Очень большое значение в искусстве 1970-х приобретает время как репрезентация распада и разрушения: знаменитый телесериал Татьяны Лиозновой «Семнадцать мгновений весны» (1973) — расчисленная «по календарю», как пушкинский «Евгений Онегин», хроника краха Третьего рейха весной 1945 года; повесть Бориса Васильева «А зори здесь тихие…» (1969) и снятый на ее основе фильм (1972, режиссер Станислав Ростоцкий) — хроника последовательной гибели взвода, состоявшего из девушек, не вышедших замуж и не родивших детей. Замечу, что жанрово-сюжетным прототипом повести Васильева и снятого по ней фильма был «Канал» Анджея Вайды, который вышел на экраны в 1956 году, то есть в совершенно другой исторической ситуации, и изображал все происходящее в иной модальности: как трагедию обреченных людей с заранее известным финалом (о котором объявляет закадровый голос в первой же сцене).
Открытие Андрея Тарковского, сделанное в фильме «Сталкер» (1979) — принципиально в другом (и чем «А зори здесь тихие…», и чем «Семнадцать мгновений весны») не только по сюжету, но и по эстетике, — состоит в «лобовом», конфликтном столкновении образов времени-как-разрушения (ср. пронизывающие весь фильм образы руин и воды, текущей по всевозможным обломкам цивилизации) и времени как длительности напряженного ожидания чуда, решающего перелома в жизни — то ли страшного, то ли спасительного.
Восстановление времени в этом контексте оказывается едва ли не главным подвигом Электроника. Значение этого события подчеркнуто как закадровой песней, так и реакцией на него жителей Теймера. Услышав бой часов ранним утром, люди один за другим выходят из домов и смотрят как завороженные на башню, в окошке которой одновременно с боем часов движутся картины (в основном копии известных живописных работ XVI–XVII веков). Люди при этом не высказывают шумного восторга и никак не комментируют происходящее — они только восторженно глядят вперед и вверх. Постепенно они образуют огромную толпу, заполняющую весь центр города, — и эта картина снова напоминает стихийный митинг — тем более, что все происходящее снимают люди с телекамерой и микрофоном — очевидно, местные журналисты.
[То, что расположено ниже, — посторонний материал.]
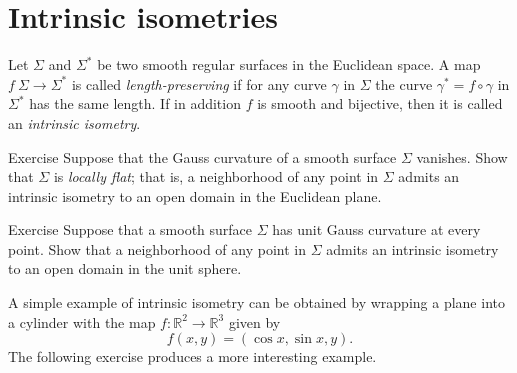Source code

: \section{Intrinsic isometries}

Let $\Sigma$ and $\Sigma^{*}$ be two smooth regular surfaces in the Euclidean space.
A map $f\:\Sigma\to \Sigma^{*}$ is called  \emph{length-preserving} if for any curve $\gamma$ in $\Sigma$ the curve $\gamma^{*}=f\circ\gamma$ in $\Sigma^{*}$ has the same length. 
If in addition $f$ is smooth and bijective, then it is called an  \emph{intrinsic isometry}. 

\begin{thm}{Exercise}\label{ex:K=0}
Suppose that the Gauss curvature of a smooth surface $\Sigma$ vanishes.
Show that $\Sigma$ is \emph{locally flat};
that is, a neighborhood of any point in $\Sigma$ admits an intrinsic isometry to an open domain in the Euclidean plane.  
\end{thm}

\begin{thm}{Exercise}\label{ex:K=1}
Suppose that a smooth surface $\Sigma$ has unit Gauss curvature at every point.
Show that a neighborhood of any point in $\Sigma$ admits an intrinsic isometry to an open domain in the unit sphere.
\end{thm}

A simple example of intrinsic isometry can be obtained by wrapping a plane into a cylinder with the map $f: \mathbb{R}^2 \to \mathbb{R}^3$ given by 
\[  f(x,y) = (   \cos x , \sin x , y ) .    \]
The following exercise produces a more interesting example.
Песня, сопровождающая оживление старинного механизма, подчеркивает, что восстановление течения времени следует воспринимать как переход от страшной «ночи» к радостному и дружелюбному «дню»:
Важно подчеркнуть, что эта система значений не образует политического подтекста — уровень, к которому она отсылает, соответствует не политической идеологии, а социально-атропологическим ожиданиям (обратим внимание на слово «отважно» в последней строфе, поставленное, как мне кажется, не только для рифмы: согласно Энтину, способность быть современным требует мужества [638]). Мотивы, с помощью которых выражены эти ожидания, — свобода, юность, сексуальная привлекательность, солидарность, самоорганизация, моральная ответственность, прогресс — могут быть в совокупности описаны как важнейшие элементы социального воображаемого советских «шестидесятников».